### Problem requirements
Go through the data and say how many lines include the string "Spark"; return only the figure.

[Extracted records]
+ + + + +

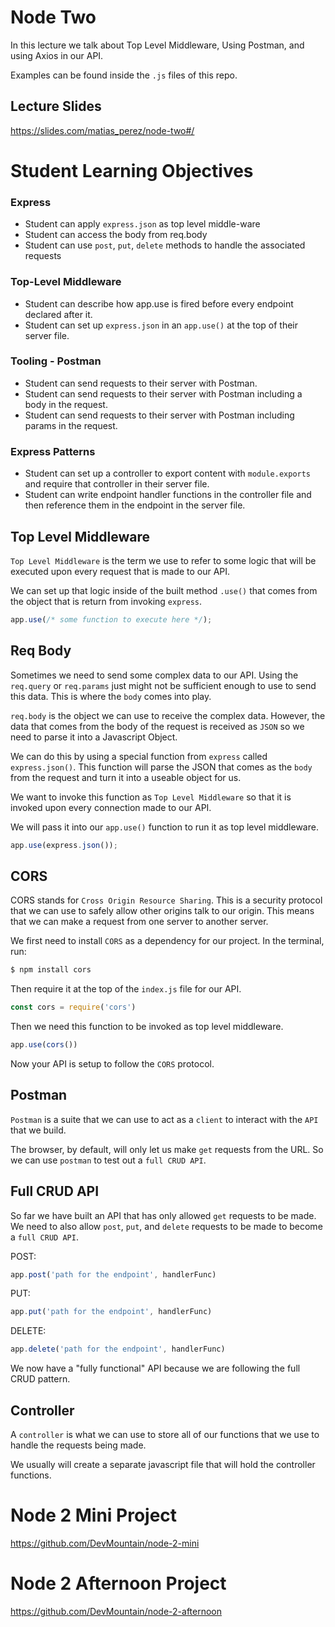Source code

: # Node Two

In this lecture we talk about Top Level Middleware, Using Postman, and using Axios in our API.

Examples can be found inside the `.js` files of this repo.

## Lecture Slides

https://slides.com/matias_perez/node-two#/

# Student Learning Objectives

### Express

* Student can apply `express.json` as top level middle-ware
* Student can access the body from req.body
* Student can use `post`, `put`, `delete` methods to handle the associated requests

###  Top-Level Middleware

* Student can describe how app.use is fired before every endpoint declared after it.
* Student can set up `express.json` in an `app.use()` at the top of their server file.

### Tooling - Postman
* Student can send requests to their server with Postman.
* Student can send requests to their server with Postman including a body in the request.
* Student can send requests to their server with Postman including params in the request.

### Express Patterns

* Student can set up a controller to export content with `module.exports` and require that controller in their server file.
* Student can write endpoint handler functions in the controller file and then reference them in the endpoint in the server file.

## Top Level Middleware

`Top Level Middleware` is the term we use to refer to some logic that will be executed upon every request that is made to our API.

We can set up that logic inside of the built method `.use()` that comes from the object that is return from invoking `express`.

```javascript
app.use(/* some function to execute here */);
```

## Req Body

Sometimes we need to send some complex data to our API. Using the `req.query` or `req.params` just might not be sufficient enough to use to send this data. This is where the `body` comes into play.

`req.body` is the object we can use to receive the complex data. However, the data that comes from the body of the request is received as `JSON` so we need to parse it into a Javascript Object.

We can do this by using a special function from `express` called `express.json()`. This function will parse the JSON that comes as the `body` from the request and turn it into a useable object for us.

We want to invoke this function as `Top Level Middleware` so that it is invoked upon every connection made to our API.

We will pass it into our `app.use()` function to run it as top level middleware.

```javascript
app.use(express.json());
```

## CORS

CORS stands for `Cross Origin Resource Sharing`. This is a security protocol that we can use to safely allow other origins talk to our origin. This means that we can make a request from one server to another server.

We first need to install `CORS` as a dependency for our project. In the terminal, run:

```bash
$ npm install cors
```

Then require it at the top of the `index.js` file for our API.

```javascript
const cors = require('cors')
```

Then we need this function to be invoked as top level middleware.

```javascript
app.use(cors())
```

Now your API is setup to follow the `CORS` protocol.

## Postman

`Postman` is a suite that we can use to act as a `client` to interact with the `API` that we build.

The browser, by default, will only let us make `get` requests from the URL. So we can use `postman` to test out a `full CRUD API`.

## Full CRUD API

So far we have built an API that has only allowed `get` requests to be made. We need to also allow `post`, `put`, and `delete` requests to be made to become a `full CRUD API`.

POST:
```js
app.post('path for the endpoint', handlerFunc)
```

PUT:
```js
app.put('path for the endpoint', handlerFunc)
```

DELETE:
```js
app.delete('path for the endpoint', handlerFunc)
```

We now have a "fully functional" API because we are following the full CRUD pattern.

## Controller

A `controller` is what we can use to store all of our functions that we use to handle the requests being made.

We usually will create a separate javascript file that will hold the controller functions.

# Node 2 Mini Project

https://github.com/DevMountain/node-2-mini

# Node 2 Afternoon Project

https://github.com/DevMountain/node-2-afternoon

+ + + + +

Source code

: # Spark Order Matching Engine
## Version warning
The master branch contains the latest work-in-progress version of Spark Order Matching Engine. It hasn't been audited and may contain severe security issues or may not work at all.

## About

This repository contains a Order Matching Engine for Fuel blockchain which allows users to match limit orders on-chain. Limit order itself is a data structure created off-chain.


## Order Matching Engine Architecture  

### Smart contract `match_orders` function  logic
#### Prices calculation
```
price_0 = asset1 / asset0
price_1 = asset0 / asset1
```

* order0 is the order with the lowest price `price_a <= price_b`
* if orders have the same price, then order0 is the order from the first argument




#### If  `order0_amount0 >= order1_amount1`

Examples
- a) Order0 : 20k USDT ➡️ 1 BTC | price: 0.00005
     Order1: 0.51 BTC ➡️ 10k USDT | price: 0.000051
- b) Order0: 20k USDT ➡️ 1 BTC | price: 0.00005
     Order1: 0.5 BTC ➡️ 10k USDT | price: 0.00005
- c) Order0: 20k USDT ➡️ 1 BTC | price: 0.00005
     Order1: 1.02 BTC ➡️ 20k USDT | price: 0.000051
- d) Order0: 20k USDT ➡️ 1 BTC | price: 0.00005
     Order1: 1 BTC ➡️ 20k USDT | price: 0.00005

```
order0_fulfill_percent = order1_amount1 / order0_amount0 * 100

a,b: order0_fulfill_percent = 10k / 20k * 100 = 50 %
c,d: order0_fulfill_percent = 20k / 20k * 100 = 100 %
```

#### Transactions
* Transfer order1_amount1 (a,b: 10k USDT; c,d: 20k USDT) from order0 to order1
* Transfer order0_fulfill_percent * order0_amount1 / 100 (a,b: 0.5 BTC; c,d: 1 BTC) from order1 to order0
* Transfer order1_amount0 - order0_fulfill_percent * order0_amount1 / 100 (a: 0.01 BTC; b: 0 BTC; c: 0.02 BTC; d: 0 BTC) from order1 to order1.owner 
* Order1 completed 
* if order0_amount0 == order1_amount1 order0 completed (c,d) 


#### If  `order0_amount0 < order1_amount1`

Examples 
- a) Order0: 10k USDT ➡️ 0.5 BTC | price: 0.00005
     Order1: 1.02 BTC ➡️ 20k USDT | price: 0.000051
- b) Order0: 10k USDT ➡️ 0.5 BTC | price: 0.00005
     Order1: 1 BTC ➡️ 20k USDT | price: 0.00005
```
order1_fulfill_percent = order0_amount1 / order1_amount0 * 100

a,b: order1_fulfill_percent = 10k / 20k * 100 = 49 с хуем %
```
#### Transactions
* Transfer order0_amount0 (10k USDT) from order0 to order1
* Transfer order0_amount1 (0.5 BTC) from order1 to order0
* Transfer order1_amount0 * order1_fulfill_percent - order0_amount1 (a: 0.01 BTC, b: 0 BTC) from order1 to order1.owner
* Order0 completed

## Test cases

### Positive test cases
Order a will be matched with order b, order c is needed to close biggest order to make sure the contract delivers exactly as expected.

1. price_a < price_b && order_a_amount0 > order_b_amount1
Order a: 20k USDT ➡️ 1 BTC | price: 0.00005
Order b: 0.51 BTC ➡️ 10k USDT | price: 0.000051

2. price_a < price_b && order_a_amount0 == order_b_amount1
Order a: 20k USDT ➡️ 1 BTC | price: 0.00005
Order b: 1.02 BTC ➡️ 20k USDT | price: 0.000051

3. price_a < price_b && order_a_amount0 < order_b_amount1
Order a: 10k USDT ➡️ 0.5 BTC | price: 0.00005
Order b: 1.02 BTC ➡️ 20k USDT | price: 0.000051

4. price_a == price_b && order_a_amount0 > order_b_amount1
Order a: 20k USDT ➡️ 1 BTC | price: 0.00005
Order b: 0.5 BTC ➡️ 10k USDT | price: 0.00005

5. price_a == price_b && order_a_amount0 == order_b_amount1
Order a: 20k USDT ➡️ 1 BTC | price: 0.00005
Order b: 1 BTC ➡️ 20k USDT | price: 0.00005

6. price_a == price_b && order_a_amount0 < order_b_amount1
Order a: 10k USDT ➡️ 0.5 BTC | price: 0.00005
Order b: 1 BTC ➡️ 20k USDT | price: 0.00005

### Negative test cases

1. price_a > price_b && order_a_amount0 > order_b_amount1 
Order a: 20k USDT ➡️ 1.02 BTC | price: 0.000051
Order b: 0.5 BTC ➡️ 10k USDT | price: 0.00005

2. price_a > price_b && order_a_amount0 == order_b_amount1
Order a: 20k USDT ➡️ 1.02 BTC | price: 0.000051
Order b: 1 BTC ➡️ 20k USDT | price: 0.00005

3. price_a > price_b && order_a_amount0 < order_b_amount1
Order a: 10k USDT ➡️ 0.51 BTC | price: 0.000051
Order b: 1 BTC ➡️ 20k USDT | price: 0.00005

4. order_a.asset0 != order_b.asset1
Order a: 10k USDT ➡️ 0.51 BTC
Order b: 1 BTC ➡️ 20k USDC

+ + + + +

### Task solution
2